Preterm birth contributes long and short-term effects to neonatal health problems. The incidence of preterm birth has not shown a significant decline. About a decade ago, the incidence of preterm birth was reported around 12–13% in United States and 5–11% in developed countries^1,2. In Indonesia the rate of preterm birth is 15.5% and is included in the group of 10 countries with the highest preterm birth according to the World Health Organization 2013³.

The hormone progesterone maintains the continuity of pregnancy in order to prevent preterm labor that can cause preterm delivery. Progesterone is a steroid hormone which has important role of maintaining uterine quiescence until the pregnancy reaches term. A recent study stated that circulatory progesterone level in humans remains stable until placenta is born. Nevertheless, the role of progesterone in the onset of labor is still believed to occur through an indirect mechanism called “functional progesterone withdrawal”^4,5.

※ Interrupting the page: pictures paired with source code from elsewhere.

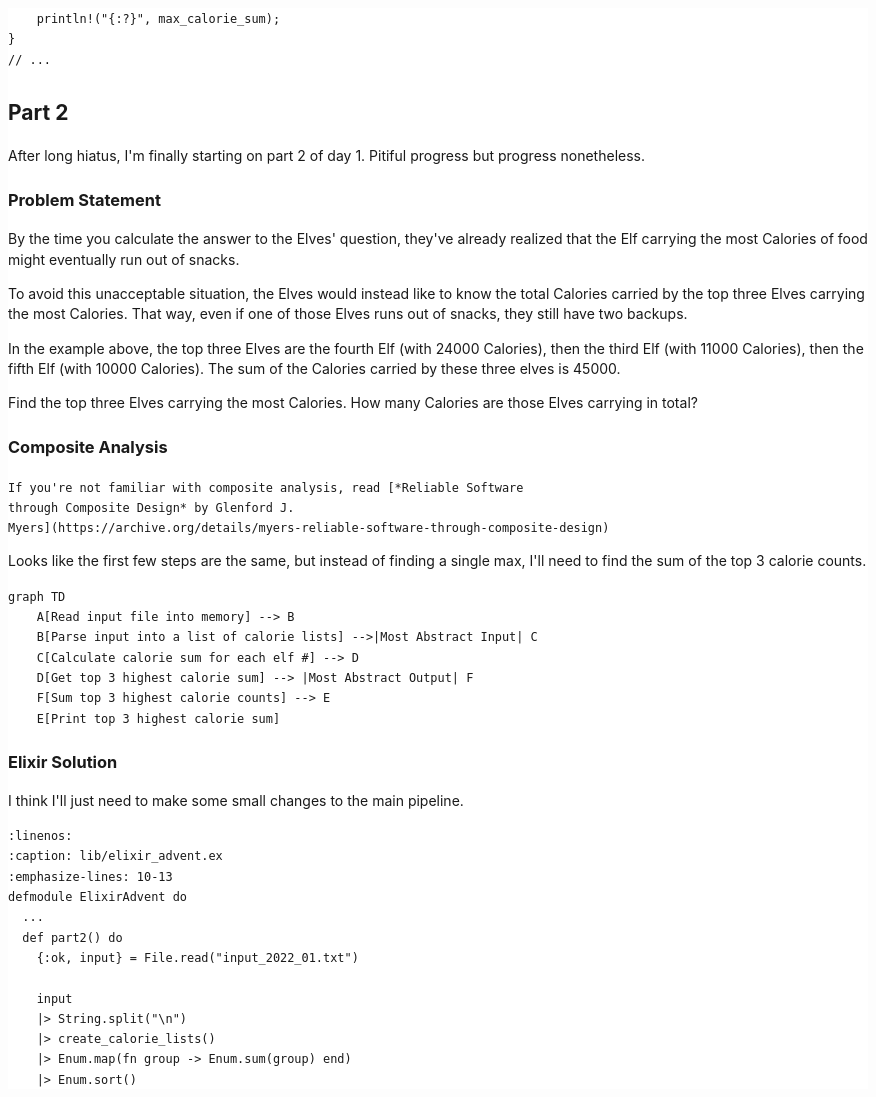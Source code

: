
 ```{code-block} rust
    println!("{:?}", max_calorie_sum);
}
// ...
```

## Part 2

After long hiatus, I'm finally starting on part 2 of day 1. Pitiful progress
but progress nonetheless.

### Problem Statement

By the time you calculate the answer to the Elves' question, they've already
realized that the Elf carrying the most Calories of food might eventually run
out of snacks.

To avoid this unacceptable situation, the Elves would instead like to know the
total Calories carried by the top three Elves carrying the most Calories. That
way, even if one of those Elves runs out of snacks, they still have two
backups.

In the example above, the top three Elves are the fourth Elf (with 24000
Calories), then the third Elf (with 11000 Calories), then the fifth Elf (with
10000 Calories). The sum of the Calories carried by these three elves is 45000.

Find the top three Elves carrying the most Calories. How many Calories are
those Elves carrying in total?

### Composite Analysis

```{note}
If you're not familiar with composite analysis, read [*Reliable Software
through Composite Design* by Glenford J.
Myers](https://archive.org/details/myers-reliable-software-through-composite-design)
```

Looks like the first few steps are the same, but instead of finding a single
max, I'll need to find the sum of the top 3 calorie counts.

```{mermaid}
graph TD
    A[Read input file into memory] --> B
    B[Parse input into a list of calorie lists] -->|Most Abstract Input| C
    C[Calculate calorie sum for each elf #] --> D
    D[Get top 3 highest calorie sum] --> |Most Abstract Output| F
    F[Sum top 3 highest calorie counts] --> E
    E[Print top 3 highest calorie sum]
```

### Elixir Solution

I think I'll just need to make some small changes to the main pipeline.

```{code-block} elixir
:linenos:
:caption: lib/elixir_advent.ex
:emphasize-lines: 10-13
defmodule ElixirAdvent do
  ...
  def part2() do
    {:ok, input} = File.read("input_2022_01.txt")

    input
    |> String.split("\n")
    |> create_calorie_lists()
    |> Enum.map(fn group -> Enum.sum(group) end)
    |> Enum.sort()
```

Circulation of progesterone hormones may enter the peripheral tissue such as salivary glands and cervix. Progesterone regulation also occurs in the uterus and cervix. The uterus produces 5α-reductase enzyme and 20α-hydroxysteroid dehydrogenase enzyme (20α-HSD) which converts progesterone into inactive metabolites and decreases the uterine quiescence⁶. Mahendroo et al.⁶ showed that in a term rat uterus with 5α-reductase deficiency, the uterus remains to contract although delivery does not happen because there was no cervix maturation.

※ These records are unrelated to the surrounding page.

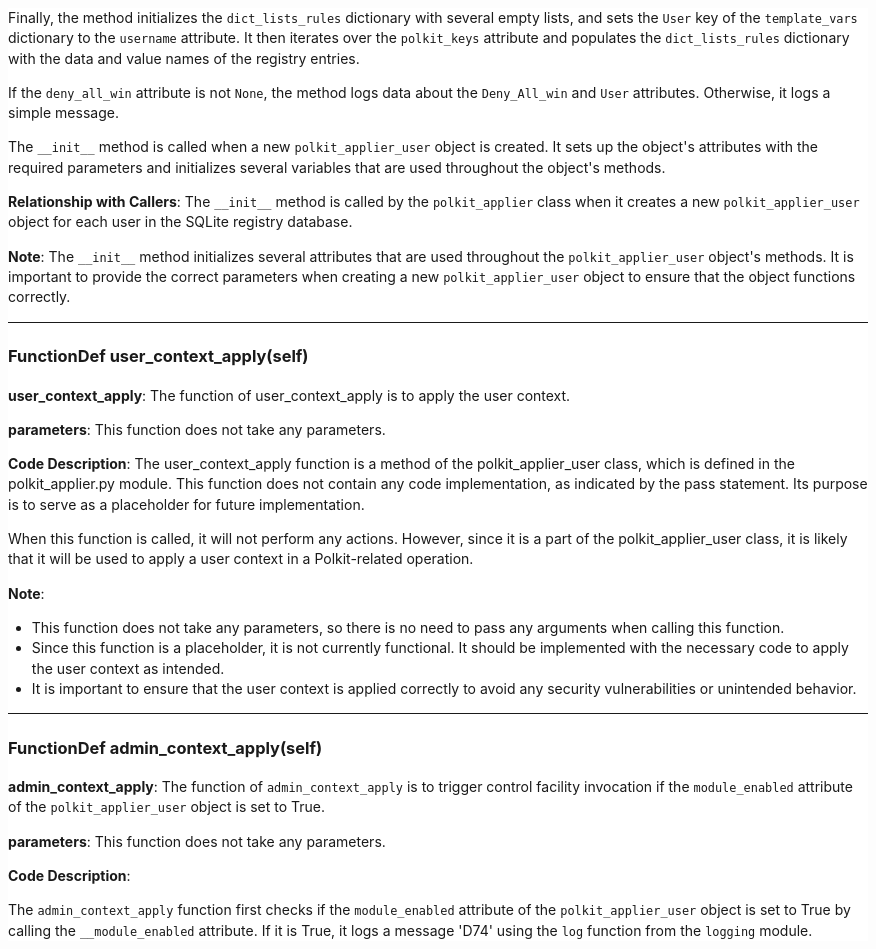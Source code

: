 Finally, the method initializes the `dict_lists_rules` dictionary with several empty lists, and sets the `User` key of the `template_vars` dictionary to the `username` attribute. It then iterates over the `polkit_keys` attribute and populates the `dict_lists_rules` dictionary with the data and value names of the registry entries.

If the `deny_all_win` attribute is not `None`, the method logs data about the `Deny_All_win` and `User` attributes. Otherwise, it logs a simple message.

The `__init__` method is called when a new `polkit_applier_user` object is created. It sets up the object's attributes with the required parameters and initializes several variables that are used throughout the object's methods.

**Relationship with Callers**:
The `__init__` method is called by the `polkit_applier` class when it creates a new `polkit_applier_user` object for each user in the SQLite registry database.

**Note**:
The `__init__` method initializes several attributes that are used throughout the `polkit_applier_user` object's methods. It is important to provide the correct parameters when creating a new `polkit_applier_user` object to ensure that the object functions correctly.
***
### FunctionDef user_context_apply(self)
 **user\_context\_apply**: The function of user\_context\_apply is to apply the user context.

**parameters**: This function does not take any parameters.

**Code Description**:
The user\_context\_apply function is a method of the polkit\_applier\_user class, which is defined in the polkit\_applier.py module. This function does not contain any code implementation, as indicated by the pass statement. Its purpose is to serve as a placeholder for future implementation.

When this function is called, it will not perform any actions. However, since it is a part of the polkit\_applier\_user class, it is likely that it will be used to apply a user context in a Polkit-related operation.

**Note**:

* This function does not take any parameters, so there is no need to pass any arguments when calling this function.
* Since this function is a placeholder, it is not currently functional. It should be implemented with the necessary code to apply the user context as intended.
* It is important to ensure that the user context is applied correctly to avoid any security vulnerabilities or unintended behavior.
***
### FunctionDef admin_context_apply(self)
 **admin\_context\_apply**: The function of `admin_context_apply` is to trigger control facility invocation if the `module_enabled` attribute of the `polkit_applier_user` object is set to True.

**parameters**: This function does not take any parameters.

**Code Description**:

The `admin_context_apply` function first checks if the `module_enabled` attribute of the `polkit_applier_user` object is set to True by calling the `__module_enabled` attribute. If it is True, it logs a message 'D74' using the `log` function from the `logging` module.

Andersson et al.⁷ showed that during pregnancy, cervical glandular epithelial cells produce 17β-hydroxysteroid dehydrogenase (17β-HSD) type 2 enzyme that converts estradiol to estrone and 20α-hydroxyprogesterone (20αP) to progesterone. Approaching delivery, regulation of 17β-HSD type 2 decreases and creates a state that supports cervical maturation. The data on the study by Andersson et al. supports the idea that cervical maturation and myometrial contraction in labor involves regulation of progesterone in the cervix and uterus through the complex relationship between cervical epithelial, stromal, and myometrium⁷.

Progesterone plasma level is widely studied to monitor the function of the corpus luteum in secretory phase and the beginning of pregnancy. In later pregnancy, progesterone level monitoring is only done for individuals with a high risk of having abortus or preterm delivery, although the effectivity of its application in clinical practice remains controversial⁸.

Assumption about the reduced quantity of plasma progesterone before delivery is now widely questioned. Currently, the role that progesterone plays before delivery is described as “progesterone functional withdrawal” theory. Prior studies mention that there is progesterone regulation in the cervix, which contributes to preserve cervical integrity as well as cervical maturation^6,7. It is assumed that cervical progesterone levels reflect the target organ’s progesterone activity, i.e. the cervix, better than circulatory progesterone. Therefore, measuring cervical mucus progesterone during normal pregnancy and preterm delivery pregnancy needs to be explored. As far as we know, there has been no research that measures levels of progesterone in cervical mucus.

Methods

Results

This study enrolled a total of 72 pregnant women who met the study criteria. They were divided into two groups: 36 women in the normal pregnancy group and 36 women in the preterm labor group. Table 1 shows that there were no significant differences in age distribution, education level and working status between groups. Gestational age grouping was balanced evenly between the two groups.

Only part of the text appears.